Oleh : Fera Kai FoxtrotKilo_27
|| Sarah's POV ||
Samar-samar telingaku mulai menangkap suara beberapa orang yang berada di sekitarku. Rasa hangat di telapak tangan kananku memaksa kedua netraku untuk segera terbuka. Perlahan mata ini mulai menyesuaikan dengan cahaya yang berada di ruangan ... tunggu, ini bukan ruangan! Aku melihat langit biru di atas sana, bahkan burung-burung baru saja melintas di hadapanku.
"Lihat, cara ini berhasil bukan?" seru Akash yang menggenggam tanganku.
"Tapi itu terlalu berbahaya, Akash," sahut seorang ibu-ibu.
"Apa aku di surga?" gumamku sembari duduk dan memperhatikan keadaan sekitar.
"Apa kau ingin mati secepat itu?"
Genggaman tangan Akash terlepas, jadi rasa hangat tadi adalah genggamannya? Selalu saja mengambil kesempatan dalam kesempitan. Aku tak akan mempermasalahkan hal itu, sekarang yang aku permasalahkan adalah kenapa aku harus dibaringkan di atas atap? Apa Akash berniat menjatuhkan diriku dari atap agar aku segera sadar? Pantas saja cahayanya sangat mengganggu netraku.
"Berapa lama aku tak sadarkan diri?"
"Tiga hari. Berbagai cara kami lakukan untuk membangunmu, tapi tak ada yang berhasil. Jadi, aku berinisiatif membaringkanmu saja di sini, mungkin kau butuh sinar matahari secara langsung, 'kan?" jelas Akash.
"Tiga hari? Selama itu? Adakah hal buruk yang terjadi selama aku tak sadarkan diri?"

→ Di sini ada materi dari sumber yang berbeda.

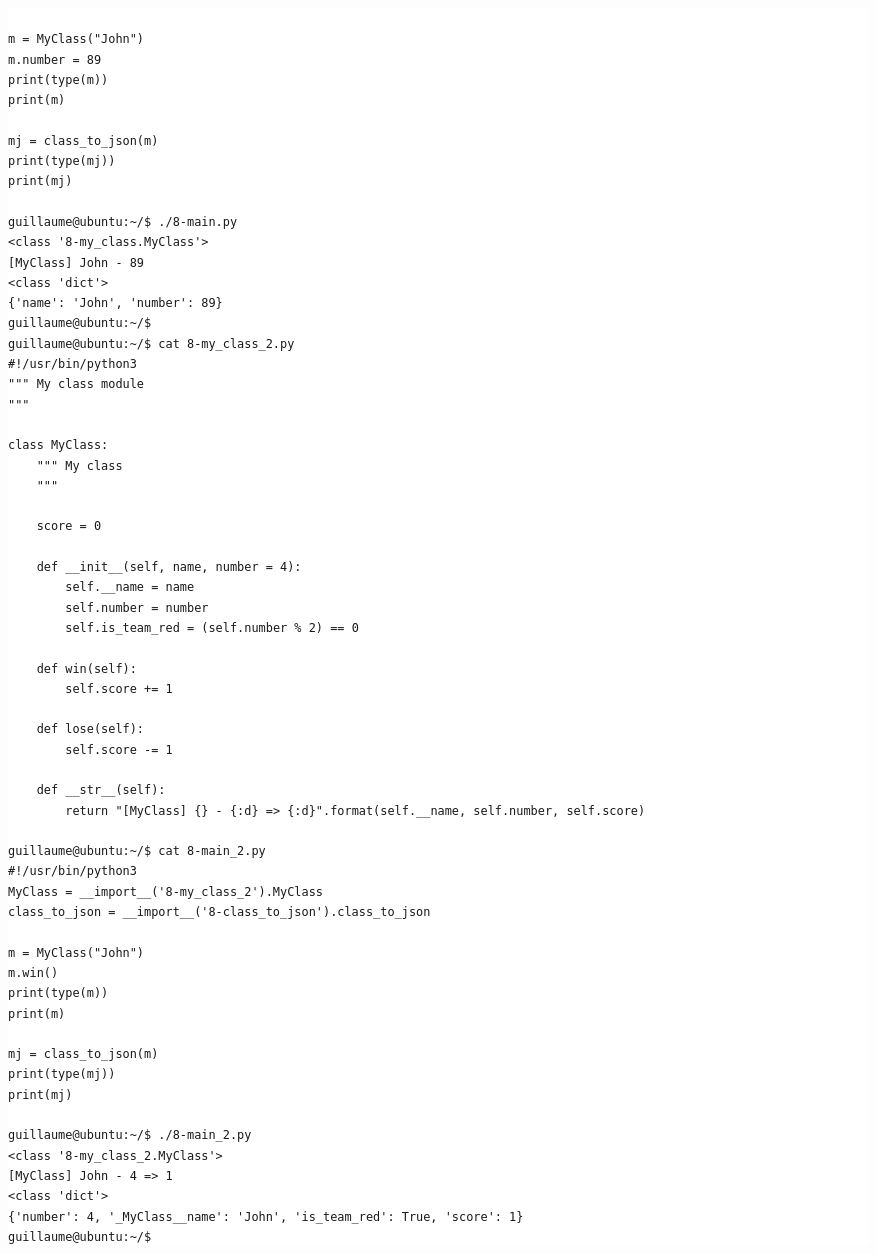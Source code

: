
 ```

m = MyClass("John")
m.number = 89
print(type(m))
print(m)

mj = class_to_json(m)
print(type(mj))
print(mj)

guillaume@ubuntu:~/$ ./8-main.py 
<class '8-my_class.MyClass'>
[MyClass] John - 89
<class 'dict'>
{'name': 'John', 'number': 89}
guillaume@ubuntu:~/$ 
guillaume@ubuntu:~/$ cat 8-my_class_2.py 
#!/usr/bin/python3
""" My class module
"""

class MyClass:
    """ My class
    """

    score = 0

    def __init__(self, name, number = 4):
        self.__name = name
        self.number = number
        self.is_team_red = (self.number % 2) == 0

    def win(self):
        self.score += 1

    def lose(self):
        self.score -= 1

    def __str__(self):
        return "[MyClass] {} - {:d} => {:d}".format(self.__name, self.number, self.score)

guillaume@ubuntu:~/$ cat 8-main_2.py 
#!/usr/bin/python3
MyClass = __import__('8-my_class_2').MyClass
class_to_json = __import__('8-class_to_json').class_to_json

m = MyClass("John")
m.win()
print(type(m))
print(m)

mj = class_to_json(m)
print(type(mj))
print(mj)

guillaume@ubuntu:~/$ ./8-main_2.py 
<class '8-my_class_2.MyClass'>
[MyClass] John - 4 => 1
<class 'dict'>
{'number': 4, '_MyClass__name': 'John', 'is_team_red': True, 'score': 1}
guillaume@ubuntu:~/$
```
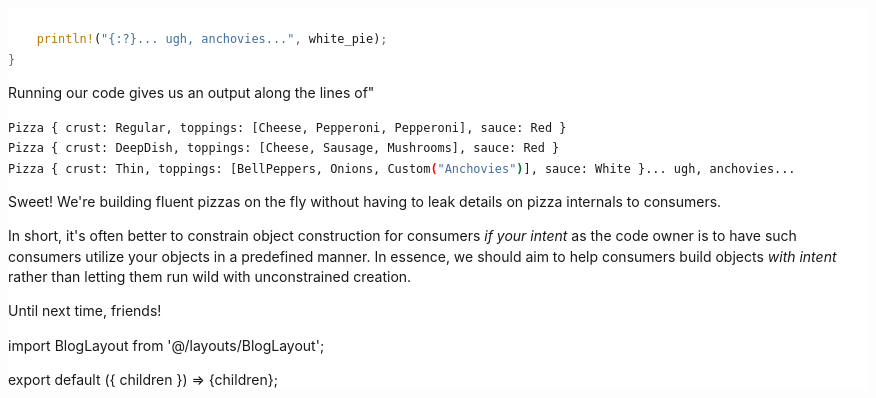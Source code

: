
 ```rust

    println!("{:?}... ugh, anchovies...", white_pie);
}
```

Running our code gives us an output along the lines of"

```bash
Pizza { crust: Regular, toppings: [Cheese, Pepperoni, Pepperoni], sauce: Red }
Pizza { crust: DeepDish, toppings: [Cheese, Sausage, Mushrooms], sauce: Red }
Pizza { crust: Thin, toppings: [BellPeppers, Onions, Custom("Anchovies")], sauce: White }... ugh, anchovies...
```

Sweet! We're building fluent pizzas on the fly without having to leak details on pizza internals to consumers.

In short, it's often better to constrain object construction for consumers _if your intent_ as the code owner is to have such consumers utilize your objects in a predefined manner. In essence, we should aim to help consumers build objects _with intent_ rather than letting them run wild with unconstrained creation.

Until next time, friends!

import BlogLayout from '@/layouts/BlogLayout';

export default ({ children }) => <BlogLayout>{children}</BlogLayout>;

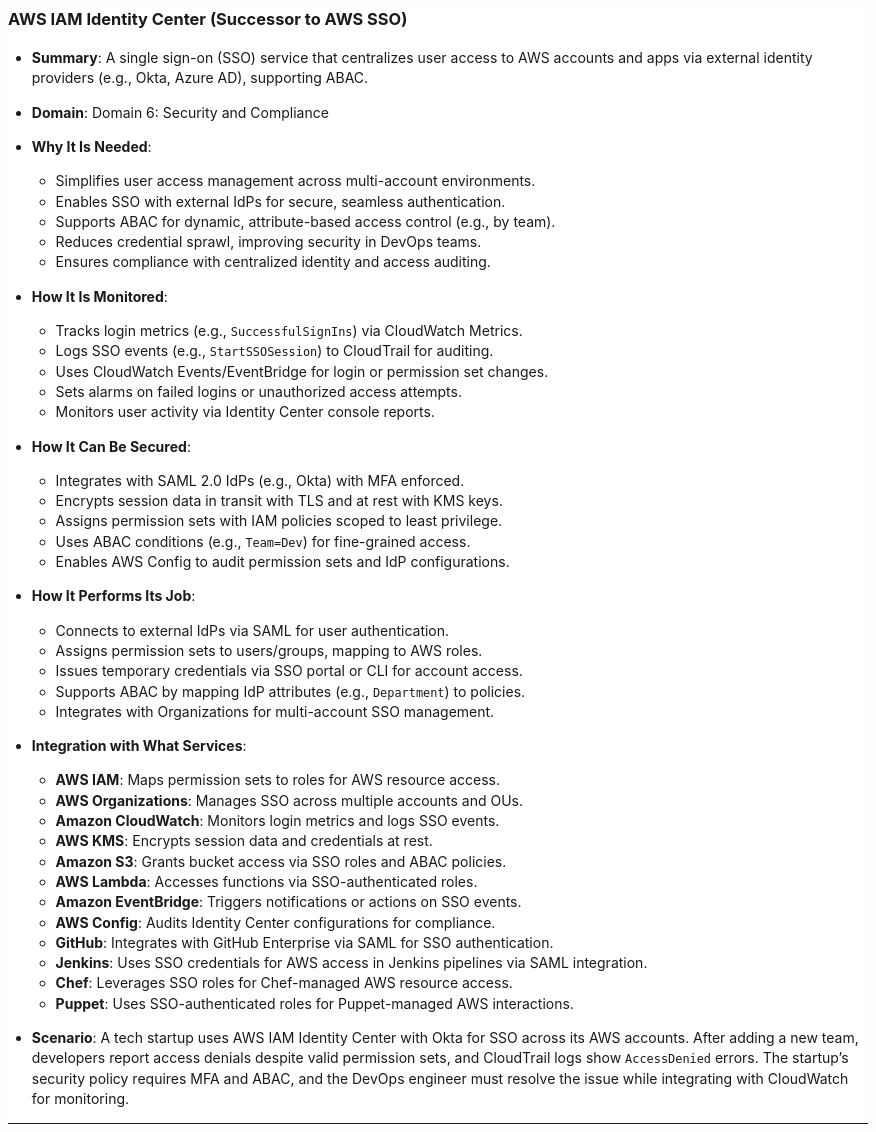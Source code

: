 
### AWS IAM Identity Center (Successor to AWS SSO)
- **Summary**: A single sign-on (SSO) service that centralizes user access to AWS accounts and apps via external identity providers (e.g., Okta, Azure AD), supporting ABAC.  
- **Domain**: Domain 6: Security and Compliance  

- **Why It Is Needed**:  
  - Simplifies user access management across multi-account environments.  
  - Enables SSO with external IdPs for secure, seamless authentication.  
  - Supports ABAC for dynamic, attribute-based access control (e.g., by team).  
  - Reduces credential sprawl, improving security in DevOps teams.  
  - Ensures compliance with centralized identity and access auditing.

- **How It Is Monitored**:  
  - Tracks login metrics (e.g., `SuccessfulSignIns`) via CloudWatch Metrics.  
  - Logs SSO events (e.g., `StartSSOSession`) to CloudTrail for auditing.  
  - Uses CloudWatch Events/EventBridge for login or permission set changes.  
  - Sets alarms on failed logins or unauthorized access attempts.  
  - Monitors user activity via Identity Center console reports.

- **How It Can Be Secured**:  
  - Integrates with SAML 2.0 IdPs (e.g., Okta) with MFA enforced.  
  - Encrypts session data in transit with TLS and at rest with KMS keys.  
  - Assigns permission sets with IAM policies scoped to least privilege.  
  - Uses ABAC conditions (e.g., `Team=Dev`) for fine-grained access.  
  - Enables AWS Config to audit permission sets and IdP configurations.

- **How It Performs Its Job**:  
  - Connects to external IdPs via SAML for user authentication.  
  - Assigns permission sets to users/groups, mapping to AWS roles.  
  - Issues temporary credentials via SSO portal or CLI for account access.  
  - Supports ABAC by mapping IdP attributes (e.g., `Department`) to policies.  
  - Integrates with Organizations for multi-account SSO management.

- **Integration with What Services**:  
  - **AWS IAM**: Maps permission sets to roles for AWS resource access.  
  - **AWS Organizations**: Manages SSO across multiple accounts and OUs.  
  - **Amazon CloudWatch**: Monitors login metrics and logs SSO events.  
  - **AWS KMS**: Encrypts session data and credentials at rest.  
  - **Amazon S3**: Grants bucket access via SSO roles and ABAC policies.  
  - **AWS Lambda**: Accesses functions via SSO-authenticated roles.  
  - **Amazon EventBridge**: Triggers notifications or actions on SSO events.  
  - **AWS Config**: Audits Identity Center configurations for compliance.  
  - **GitHub**: Integrates with GitHub Enterprise via SAML for SSO authentication.  
  - **Jenkins**: Uses SSO credentials for AWS access in Jenkins pipelines via SAML integration.  
  - **Chef**: Leverages SSO roles for Chef-managed AWS resource access.  
  - **Puppet**: Uses SSO-authenticated roles for Puppet-managed AWS interactions.

- **Scenario**: A tech startup uses AWS IAM Identity Center with Okta for SSO across its AWS accounts. After adding a new team, developers report access denials despite valid permission sets, and CloudTrail logs show `AccessDenied` errors. The startup’s security policy requires MFA and ABAC, and the DevOps engineer must resolve the issue while integrating with CloudWatch for monitoring.

---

"Para manusia itu sedang berusaha menghancurkan barier yang kau buat, entah apa yang mereka inginkan dari dalam kota," ketus Akash.
"Syukurlah kau sudah sadar, Sarah. Kami semua khawatir dengan keadaanmu," ucap Pak Andrew menghentikan ocehan Akash.
"Akash, bawa dia turun. Sudah tiga hari anak itu belum makan, cepat Akash," ajak wanita berambut keriting.
"Baik, Bibi, tunggu sebentar. Ada yang harus aku bicarakan dengannya," jawab Akash.
Para penduduk yang berada di bawah mulai berhamburan dan masuk kembali ke rumah mereka. Akash memegang bahuku dan memaksaku untuk menghadapnya. Apa-apaan lelaki ini, biasanya dia tak ingin menatap ke arahku. Sekarang lihatlah dia, memaksaku untuk menatap ke arahnya.
"Sarah, aku melihat mereka sedang mempersiapkan sesuatu yang besar untuk menghancurkan barier pelindung yang kau buat. Kita harus menjauhkan para penduduk dari kota secepat mungkin," ujar Akash dengan wajah serius.
"Be-benarkah? Baiklah, bawa aku turun. Biarkan aku mengisi perutku terlebih dahulu," pintaku.
"Hah?" Akash menatapku dengan wajah cengo.
"Apa kau akan membiarkan aku kelaparan saat melawan mereka?"
"Baiklah, ayo."
Aku makan dengan sangat lahap, semangkuk sup ayam, dua potong roti, segelas susu, dan seporsi singkong rebus kuhabiskan sendiri. Tak peduli akan tatapan aneh yang dilayangkan orang-orang padaku. Saat ini kami--aku, Akash, dan beberapa pekerja--berkumpul di rumah Pak Andrew yang terbilang cukup besar dari semua rumah penduduk di kota Natureleaf.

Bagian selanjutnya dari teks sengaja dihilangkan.